第十五章 革命的規律について
原文:http://www.spunk.org/texts/writers/makhno/sp001781/chap15.html
初出:Dyelo Truda(労働者の大義)、第7~8号、1925年12月~1926年1月、6ページ
何人かの同志が私に次のような質問をしてきた。あなたは革命的規律をどのように考えているのか?この質問に答えよう。
私にとって革命的規律とは、全ての人に等しく課せられ、厳密に規定された集団活動の文脈で定められる個人の自己規律を意味する。
これが集団の成員が責任を負うべき政策路線でなければならない。これによって実践と理論が正確に一致するのである。

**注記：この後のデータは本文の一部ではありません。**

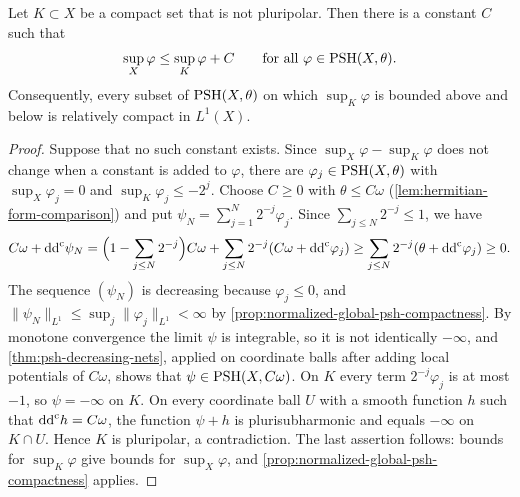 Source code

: \begin{corollary}\label{cor:nonpluripolar-normalization}
Let $K\subset X$ be a compact set that is not pluripolar. Then there is a constant $C$ such that
\[
 \sup_X\varphi\leq\sup_K\varphi+C\qquad\text{for all }\varphi\in\mathrm{PSH}(X,\theta).
\]
Consequently, every subset of $\mathrm{PSH}(X,\theta)$ on which $\sup_K\varphi$ is bounded above and below is relatively compact in $L^1(X)$.
\end{corollary}
\begin{proof}
Suppose that no such constant exists. Since $\sup_X\varphi-\sup_K\varphi$ does not change when a constant is added to $\varphi$, there are $\varphi_j\in\mathrm{PSH}(X,\theta)$ with $\sup_X\varphi_j=0$ and $\sup_K\varphi_j\leq-2^j$. Choose $C\geq0$ with $\theta\leq C\omega$ (\cref{lem:hermitian-form-comparison}) and put $\psi_N=\sum_{j=1}^N2^{-j}\varphi_j$. Since $\sum_{j\leq N}2^{-j}\leq1$, we have
\[
 C\omega+\mathrm{dd}^{\mathrm{c}}\psi_N=\Bigl(1-\sum_{j\leq N}2^{-j}\Bigr)C\omega+\sum_{j\leq N}2^{-j}(C\omega+\mathrm{dd}^{\mathrm{c}}\varphi_j)\geq\sum_{j\leq N}2^{-j}(\theta+\mathrm{dd}^{\mathrm{c}}\varphi_j)\geq0.
\]
The sequence $(\psi_N)$ is decreasing because $\varphi_j\leq0$, and $\|\psi_N\|_{L^1}\leq\sup_j\|\varphi_j\|_{L^1}<\infty$ by \cref{prop:normalized-global-psh-compactness}. By monotone convergence the limit $\psi$ is integrable, so it is not identically $-\infty$, and \cref{thm:psh-decreasing-nets}, applied on coordinate balls after adding local potentials of $C\omega$, shows that $\psi\in\mathrm{PSH}(X,C\omega)$. On $K$ every term $2^{-j}\varphi_j$ is at most $-1$, so $\psi=-\infty$ on $K$. On every coordinate ball $U$ with a smooth function $h$ such that $\mathrm{dd}^{\mathrm{c}} h=C\omega$, the function $\psi+h$ is plurisubharmonic and equals $-\infty$ on $K\cap U$. Hence $K$ is pluripolar, a contradiction. The last assertion follows: bounds for $\sup_K\varphi$ give bounds for $\sup_X\varphi$, and \cref{prop:normalized-global-psh-compactness} applies.
\end{proof}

組織内の規律がなければ、重要な革命活動を全く行えなくなる。規律なしに革命的前衛は存在できない。何故なら、こうした場合、前衛の実践は全くの混乱に陥り、目下の課題を特定できず、大衆が前衛に期待する主唱者としての役割も果たせなくなるからだ。
私は一貫した革命的実践の観察と経験を背景にこの問題を想定している。私の基盤にはロシア革命の経験がある。ロシア革命は多くの点で本質的にリバータリアンの内実を含んでいた。
アナキストが組織的条件の中で密接に連携をとり、その活動において明確に規定された規律を厳密に遵守していたなら、このような大敗北に見舞われはしなかったろう。しかし、「あらゆる信条と傾向を持つ」アナキストは(特定の集団においてさえも)明確な行動方針を持った一つの均質的集団にならなかったが故に、まさにこの理由のために、革命的情況が課した政治的・戦略的精査に耐えられなかった。組織の崩壊がアナキストを政治的無能者に変え、アナキストは二種類に分かれた。第一は、ブルジョア財産の組織的占領に身を投じ、そこに家を建て、快適に暮らした人々である。こうした人々を私は「観光客」と呼んでいる。様々なアナキストが町から町へと駆けずり回り、途中で当面の住処を見つけようと当て込み、快適で安楽に生活すべく暇に任せてできるだけ長くぶらぶらしていた。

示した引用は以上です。